The errors whose detection is involved, in this instance, are “spontaneous” errors which occur occasionally and unpredictably in a system otherwise working properly. Such errors frequently originate from ionizing radiation, which releases charge carriers in the semiconductor material of the system, and is thus able to lead to uncontrolled charge movements. In the future one may expect a tightening of problems connected with spontaneous errors in digital circuit configurations, since progressive miniaturization of circuit configurations leads to increased sensitivity to ionizing radiation. The charge quantities, which make the difference between two different logical levels of a modern, highly integrated circuit, are meanwhile so low that a single quantum of ionizing radiation that is absorbed by a semiconductor structure may be enough to invert its logical state. The smaller the structures, and, thus, the smaller the charges, the more probable are such spontaneous state transitions, which are also designated as bit-flips.
A processor system of the above type is described in U.S. Pat. No. 6,625,749. A processor system is involved, in this instance, having two execution units and one test unit, the one execution unit and the test unit together being seen as a monitoring unit for monitoring the respectively other execution unit by comparing the results received from the processing units in response to the execution of the same program instructions. When different processing results of the two execution units are detected, which point to an error in one of the execution units, an error handling routine is started, during the course of which, from state data of the two execution units, a set of error-free state data is backed up in the main memory, and is subsequently uploaded to both execution units.
This processor system achieves a considerable measure of error tolerance, independently of the type of application executed by it, but the costs of the system are also considerable, based on the redundancy of the execution units.
It is true that these costs may be avoided by having non-redundant processor systems, but these have the problem that the handling of data detected to be corrupted is not possible with certainty, because after the occurrence of an error, one cannot be sure that the execution unit of such a system is still working correctly, and is in a position to reconstruct a data value detected as being corrupt, even when redundant information required for its reconstruction is available. Therefore, if an error occurs, the usual processor systems frequently block the execution of an application in which the error has occurred, or they automatically trigger a restart, whereby, taking into account the loss of all current values of variables of the application, a well-defined initial state is produced again, starting from which the system is in a position to continue to work correctly.
Such a restart is usually triggered by applying a reset signal to a reset input of the processor.
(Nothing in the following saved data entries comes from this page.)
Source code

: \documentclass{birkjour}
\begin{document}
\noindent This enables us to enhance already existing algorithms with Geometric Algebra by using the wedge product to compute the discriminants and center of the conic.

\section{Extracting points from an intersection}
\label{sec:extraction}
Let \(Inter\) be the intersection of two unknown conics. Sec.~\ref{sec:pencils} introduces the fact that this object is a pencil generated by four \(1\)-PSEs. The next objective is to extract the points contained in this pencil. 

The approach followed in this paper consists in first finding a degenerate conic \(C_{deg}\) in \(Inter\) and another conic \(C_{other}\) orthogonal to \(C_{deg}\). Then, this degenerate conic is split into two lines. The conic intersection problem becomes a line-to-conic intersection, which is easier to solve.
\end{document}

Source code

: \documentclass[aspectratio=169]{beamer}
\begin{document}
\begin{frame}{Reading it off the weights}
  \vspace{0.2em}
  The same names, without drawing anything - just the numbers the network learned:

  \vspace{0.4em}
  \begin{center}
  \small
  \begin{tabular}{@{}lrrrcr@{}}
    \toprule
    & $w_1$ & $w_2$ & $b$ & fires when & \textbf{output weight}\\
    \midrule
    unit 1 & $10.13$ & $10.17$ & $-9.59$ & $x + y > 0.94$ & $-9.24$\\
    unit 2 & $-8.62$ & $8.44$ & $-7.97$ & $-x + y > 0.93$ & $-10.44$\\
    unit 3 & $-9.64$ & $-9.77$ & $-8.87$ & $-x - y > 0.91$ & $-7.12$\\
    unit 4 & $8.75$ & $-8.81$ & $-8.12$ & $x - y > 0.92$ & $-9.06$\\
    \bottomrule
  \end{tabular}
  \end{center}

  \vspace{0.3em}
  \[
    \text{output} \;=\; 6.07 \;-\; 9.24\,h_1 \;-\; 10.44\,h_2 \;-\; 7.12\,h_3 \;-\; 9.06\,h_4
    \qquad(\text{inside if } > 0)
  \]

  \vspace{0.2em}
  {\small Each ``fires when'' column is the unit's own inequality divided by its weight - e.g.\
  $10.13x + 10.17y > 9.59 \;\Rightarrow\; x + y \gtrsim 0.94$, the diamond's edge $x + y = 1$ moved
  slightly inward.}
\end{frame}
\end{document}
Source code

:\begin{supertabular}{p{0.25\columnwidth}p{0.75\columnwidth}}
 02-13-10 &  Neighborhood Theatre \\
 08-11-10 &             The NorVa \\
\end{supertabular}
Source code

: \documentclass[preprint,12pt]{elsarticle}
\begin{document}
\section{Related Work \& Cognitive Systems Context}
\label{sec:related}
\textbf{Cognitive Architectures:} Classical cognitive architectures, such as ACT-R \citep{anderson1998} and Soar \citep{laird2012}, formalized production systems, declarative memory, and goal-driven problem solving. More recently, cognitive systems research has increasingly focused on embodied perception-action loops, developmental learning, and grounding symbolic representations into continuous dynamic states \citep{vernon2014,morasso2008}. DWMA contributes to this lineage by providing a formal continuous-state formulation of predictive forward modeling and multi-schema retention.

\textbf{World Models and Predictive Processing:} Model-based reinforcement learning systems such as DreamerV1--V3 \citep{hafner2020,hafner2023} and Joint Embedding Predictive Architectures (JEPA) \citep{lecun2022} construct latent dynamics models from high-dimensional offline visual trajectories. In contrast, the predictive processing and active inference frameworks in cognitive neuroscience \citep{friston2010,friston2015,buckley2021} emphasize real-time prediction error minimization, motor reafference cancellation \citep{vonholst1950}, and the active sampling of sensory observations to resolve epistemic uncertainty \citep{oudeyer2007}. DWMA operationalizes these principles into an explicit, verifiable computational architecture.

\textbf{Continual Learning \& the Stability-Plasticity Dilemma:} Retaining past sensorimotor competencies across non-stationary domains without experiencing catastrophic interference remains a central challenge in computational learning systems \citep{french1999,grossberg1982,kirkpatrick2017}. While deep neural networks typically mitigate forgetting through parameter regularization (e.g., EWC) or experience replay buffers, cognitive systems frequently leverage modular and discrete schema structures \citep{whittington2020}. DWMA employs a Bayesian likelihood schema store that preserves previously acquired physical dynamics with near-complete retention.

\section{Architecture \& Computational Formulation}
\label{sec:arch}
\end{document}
While such a reset signal is also generated when the system is switched on, the same initialization procedure is executed when switching on the system as well as in the case of a restart.
These design approaches, too, are not fully satisfactory since, especially in the case of real time applications, a sudden blocking of the application or a restart, after which the system requires a longer time, frequently several hundred milliseconds to be usable again, are unacceptable.
Thus there is believed to be a need for a processor system which has a high degree of tolerance for spontaneous bit errors, in conjunction with a simple design that may be implemented cost-effectively.
Example embodiments of the present invention satisfy this requirement by a processor system having at least one execution unit for executing program instructions of an application, a program memory for storing the program instructions of the application and at least one error handling routine, a main memory for storing a set of variables of the application and a monitoring unit for detecting errors of the execution unit and/or of the main memory, and the starting of an error handling routine in case an error is detected, in which the main memory includes a plurality of error handling routines which are designed to refresh respectively different subsets of the set of variables.
The plurality of error handling routines makes it possible to react flexibly to an occurring error and rapidly to reinstate the utilization readiness of the system, since the entire set of variables does not have to be refreshed, which is different from the case of a usual restart.
At least some of the error handling routines preferably have a higher priority or lower priority relationship to one another, in response to the occurrence of an error, in each case the error handling routine, having the highest priority, being started. In such a system, the monitoring unit is preferably designed to judge whether an error was successfully removed by executing a higher priority error handling routine and, if it was not successfully removed, to start a lower priority error handling routine.
Different criteria may be used for judging that an error was not successfully removed. For instance, an error may be judged as having not been successfully removed if the error persists within a specified time period from the starting of the higher priority error handling routine. Another expedient criterion is whether the monitoring unit detects an error once again, within a specified time period from the carrying out of the higher priority error handling routine.
The set of variables refreshed by a given error handling routine is preferably a real subset of the set of variables that are refreshed by an error handling routine that is of lower priority than the given error handling routine. This means that the interventions of the error handling routines, that have a priority relationship to one another and are executed one after another in response to unsuccessful error handling, in the set of variables become ever more far-reaching from one routine to the next, until finally, as the lowest priority error handling routine in the ranking sequence, a restart is able to be provided, that is, a process in which all current variable values are discarded and refreshed with the aid of presettings.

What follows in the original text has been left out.